We promote and encompass palliative rehabilitation. This will look different to every person, but it is based on a patient’s need to find purpose and meaning in the life they have left to live. The Occupational Therapist will help patients to ensure their strengths and skills are working in a suitable environment to allow them to do the things they want or need to do.
Through the therapeutic use of everyday activities, the Occupational Therapist will work with patients to achieve their goals. This can be done by:
- Creating an individual rehabilitation programme aiming to increase independence, strength, co-ordination, exercise tolerance and confidence.
- Adapting the environment to suit the individuals needs with equipment, aids or altering the home layout.
- Assessment and support for patients and families with difficult symptoms such as fatigue, anxiety, breathlessness and other sensitive issues.
- Finding strategies to allow the individual to manage the difficulties in their lives and to be able to engage in what is meaningful.
- Looking at tasks you find difficult and see if there's another way you can do them.
- Supporting patients to see what they can do and what is possible.
We use a range of physiotherapy treatments, exercises and techniques to improve or maintain physical functioning, improve quality of life and support patients’ wishes to remain living their lives to full potential, whilst maximising independence.
Common problems that may be helped by Physiotherapy include:
- reduced mobility
- fatigue and lethargy
- shortness of breath
- muscle weakness
- neurological impairment and pain.
Our Physiotherapist works across the Inpatient Ward, Living Well service, and Wellbeing team, and sees Hospice at Home patients either in their own homes or at the hospice building in Gravesend as an Outpatient.

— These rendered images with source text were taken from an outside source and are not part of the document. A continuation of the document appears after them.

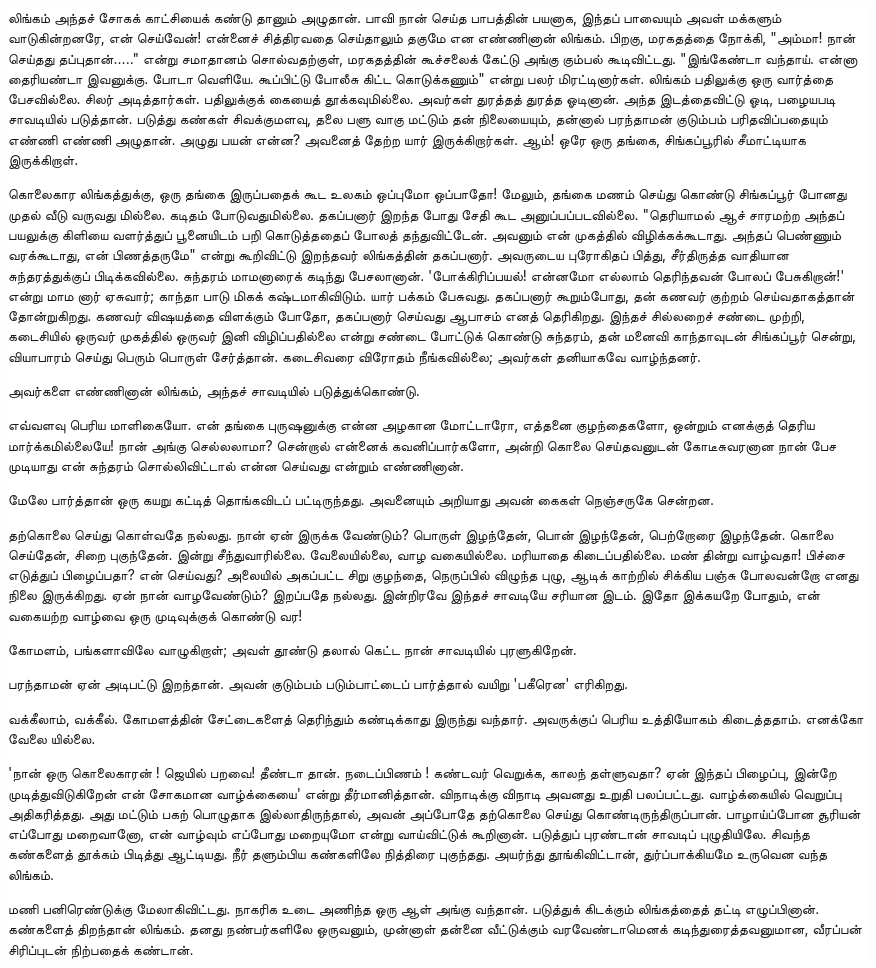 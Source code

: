 லிங்கம் அந்தச் சோகக் காட்சியைக் கண்டு தானும் அழுதான். பாவி நான் செய்த பாபத்தின் பயனாக, இந்தப் பாவையும் அவள் மக்களும் வாடுகின்றனரே, என் செய்வேன்! என்னைச் சித்திரவதை செய்தாலும் தகுமே என எண்ணினான் லிங்கம். பிறகு, மரகதத்தை நோக்கி, "அம்மா! நான் செய்தது தப்புதான்....." என்று சமாதானம் சொல்வதற்குள், மரகதத்தின் கூச்சலைக் கேட்டு அங்கு கும்பல் கூடிவிட்டது. "இங்கேண்டா வந்தாய். என்னா தைரியண்டா இவனுக்கு. போடா வெளியே. கூப்பிட்டு போலீசு கிட்ட கொடுக்கணும்" என்று பலர் மிரட்டினார்கள். லிங்கம் பதிலுக்கு ஒரு வார்த்தை பேசவில்லை. சிலர் அடித்தார்கள். பதிலுக்குக் கையைத் தூக்கவுமில்லை. அவர்கள் துரத்தத் துரத்த ஓடினான். அந்த இடத்தைவிட்டு ஓடி, பழையபடி சாவடியில் படுத்தான். படுத்து கண்கள் சிவக்குமளவு, தலை பளு வாகு மட்டும் தன் நிலையையும், தன்னால் பரந்தாமன் குடும்பம் பரிதவிப்பதையும் எண்ணி எண்ணி அழுதான். அழுது பயன் என்ன? அவனைத் தேற்ற யார் இருக்கிறார்கள். ஆம்! ஒரே ஒரு தங்கை, சிங்கப்பூரில் சீமாட்டியாக இருக்கிறாள்.  

கொலைகார லிங்கத்துக்கு, ஒரு தங்கை இருப்பதைக் கூட உலகம் ஒப்புமோ ஒப்பாதோ! மேலும், தங்கை மணம் செய்து கொண்டு சிங்கப்பூர் போனது முதல் வீடு வருவது மில்லை. கடிதம் போடுவதுமில்லை. தகப்பனார் இறந்த போது சேதி கூட அனுப்பப்படவில்லை. "தெரியாமல் ஆச் சாரமற்ற அந்தப் பயலுக்கு கிளியை வளர்த்துப் பூனையிடம் பறி கொடுத்ததைப் போலத் தந்துவிட்டேன். அவனும் என் முகத்தில் விழிக்கக்கூடாது. அந்தப் பெண்ணும் வரக்கூடாது, என் பிணத்தருமே" என்று கூறிவிட்டு இறந்தவர் லிங்கத்தின் தகப்பனார். அவருடைய புரோகிதப் பித்து, சீர்திருத்த வாதியான சுந்தரத்துக்குப் பிடிக்கவில்லை. சுந்தரம் மாமனாரைக் கடிந்து பேசலானான். 'போக்கிரிப்பயல்! என்னமோ எல்லாம் தெரிந்தவன் போலப் பேசுகிறான்!' என்று மாம னார் ஏசுவார்; காந்தா பாடு மிகக் கஷ்டமாகிவிடும். யார் பக்கம் பேசுவது. தகப்பனார் கூறும்போது, தன் கணவர் குற்றம் செய்வதாகத்தான் தோன்றுகிறது. கணவர் விஷயத்தை விளக்கும் போதோ, தகப்பனார் செய்வது ஆபாசம் எனத் தெரிகிறது. இந்தச் சில்லறைச் சண்டை முற்றி, கடைசியில் ஒருவர் முகத்தில் ஒருவர் இனி விழிப்பதில்லை என்று சண்டை போட்டுக் கொண்டு சுந்தரம், தன் மனைவி காந்தாவுடன் சிங்கப்பூர் சென்று, வியாபாரம் செய்து பெரும் பொருள் சேர்த்தான். கடைசிவரை விரோதம் நீங்கவில்லை; அவர்கள் தனியாகவே வாழ்ந்தனர்.  

அவர்களை எண்ணினான் லிங்கம், அந்தச் சாவடியில் படுத்துக்கொண்டு.  

எவ்வளவு பெரிய மாளிகையோ. என் தங்கை புருஷனுக்கு என்ன அழகான மோட்டாரோ, எத்தனை குழந்தைகளோ, ஒன்றும் எனக்குத் தெரிய மார்க்கமில்லையே! நான் அங்கு செல்லலாமா? சென்றால் என்னைக் கவனிப்பார்களோ, அன்றி கொலை செய்தவனுடன் கோடீசுவரனான நான் பேச முடியாது என் சுந்தரம் சொல்லிவிட்டால் என்ன செய்வது என்றும் எண்ணினான்.  

மேலே பார்த்தான் ஒரு கயறு கட்டித் தொங்கவிடப் பட்டிருந்தது. அவனையும் அறியாது அவன் கைகள் நெஞ்சருகே சென்றன.  

தற்கொலை செய்து கொள்வதே நல்லது. நான் ஏன் இருக்க வேண்டும்? பொருள் இழந்தேன், பொன் இழந்தேன், பெற்றோரை இழந்தேன். கொலை செய்தேன், சிறை புகுந்தேன். இன்று சீந்துவாரில்லை. வேலையில்லை, வாழ வகையில்லை. மரியாதை கிடைப்பதில்லை. மண் தின்று வாழ்வதா! பிச்சை எடுத்துப் பிழைப்பதா? என் செய்வது? அலையில் அகப்பட்ட சிறு குழந்தை, நெருப்பில் விழுந்த புழு, ஆடிக் காற்றில் சிக்கிய பஞ்சு போலவன்றோ எனது நிலை இருக்கிறது. ஏன் நான் வாழவேண்டும்? இறப்பதே நல்லது. இன்றிரவே இந்தச் சாவடியே சரியான இடம். இதோ இக்கயறே போதும், என் வகையற்ற வாழ்வை ஒரு முடிவுக்குக் கொண்டு வர!  

கோமளம், பங்களாவிலே வாழுகிறாள்; அவள் தூண்டு தலால் கெட்ட நான் சாவடியில் புரளுகிறேன்.  

பரந்தாமன் ஏன் அடிபட்டு இறந்தான். அவன் குடும்பம் படும்பாட்டைப் பார்த்தால் வயிறு 'பகீரென' எரிகிறது.  

வக்கீலாம், வக்கீல். கோமளத்தின் சேட்டைகளைத் தெரிந்தும் கண்டிக்காது இருந்து வந்தார். அவருக்குப் பெரிய உத்தியோகம் கிடைத்ததாம். எனக்கோ வேலை யில்லை.  

'நான் ஒரு கொலைகாரன் ! ஜெயில் பறவை! தீண்டா தான். நடைப்பிணம் ! கண்டவர் வெறுக்க, காலந் தள்ளுவதா? ஏன் இந்தப் பிழைப்பு, இன்றே முடித்துவிடுகிறேன் என் சோகமான வாழ்க்கையை' என்று தீர்மானித்தான். விநாடிக்கு விநாடி அவனது உறுதி பலப்பட்டது. வாழ்க்கையில் வெறுப்பு அதிகரித்தது. அது மட்டும் பகற் பொழுதாக இல்லாதிருந்தால், அவன் அப்போதே தற்கொலை செய்து கொண்டிருந்திருப்பான். பாழாய்ப்போன சூரியன் எப்போது மறைவானோ, என் வாழ்வும் எப்போது மறையுமோ என்று வாய்விட்டுக் கூறினான். படுத்துப் புரண்டான் சாவடிப் புழுதியிலே. சிவந்த கண்களைத் தூக்கம் பிடித்து ஆட்டியது. நீர் தளும்பிய கண்களிலே நித்திரை புகுந்தது. அயர்ந்து தூங்கிவிட்டான், துர்ப்பாக்கியமே உருவென வந்த லிங்கம்.  

மணி பனிரெண்டுக்கு மேலாகிவிட்டது. நாகரிக உடை அணிந்த ஒரு ஆள் அங்கு வந்தான். படுத்துக் கிடக்கும் லிங்கத்தைத் தட்டி எழுப்பினான். கண்களைத் திறந்தான் லிங்கம். தனது நண்பர்களிலே ஒருவனும், முன்னாள் தன்னை வீட்டுக்கும் வரவேண்டாமெனக் கடிந்துரைத்தவனுமான, வீரப்பன் சிரிப்புடன் நிற்பதைக் கண்டான்.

Physiotherapy focuses on helping patients to improve and maintain their quality of life, and to make people as independent as possible regardless of prognosis. Physiotherapists will provide rehabilitation to people with a palliative diagnosis so they can function with as minimal dependence on others as possible.
Our Physiotherapist can help with several specific areas, these include:
- Mobility: The Physiotherapist can assess and prescribe appropriate walking aids and exercises for people whose walking is becoming more difficult.
- Breathlessness: Breathlessness can be a very distressing and disabling symptom for many people. Physiotherapists can help by teaching breathing techniques, relaxation methods and advice on pacing and managing daily activities. If a patient has difficulty clearing secretions from your chest they can also help with this.
- Exercise: All people with a palliative diagnosis need to try to stay active and maintain as much independence as possible. Physiotherapists can assess and prescribe specific exercise programmes suitable for people under our care.
- Fatigue: Fatigue is a common and often troubling symptom and affects people’s function considerably. The evidence shows that exercise is a good way of combatting fatigue. Physiotherapists can assess patients for a suitable exercise programme.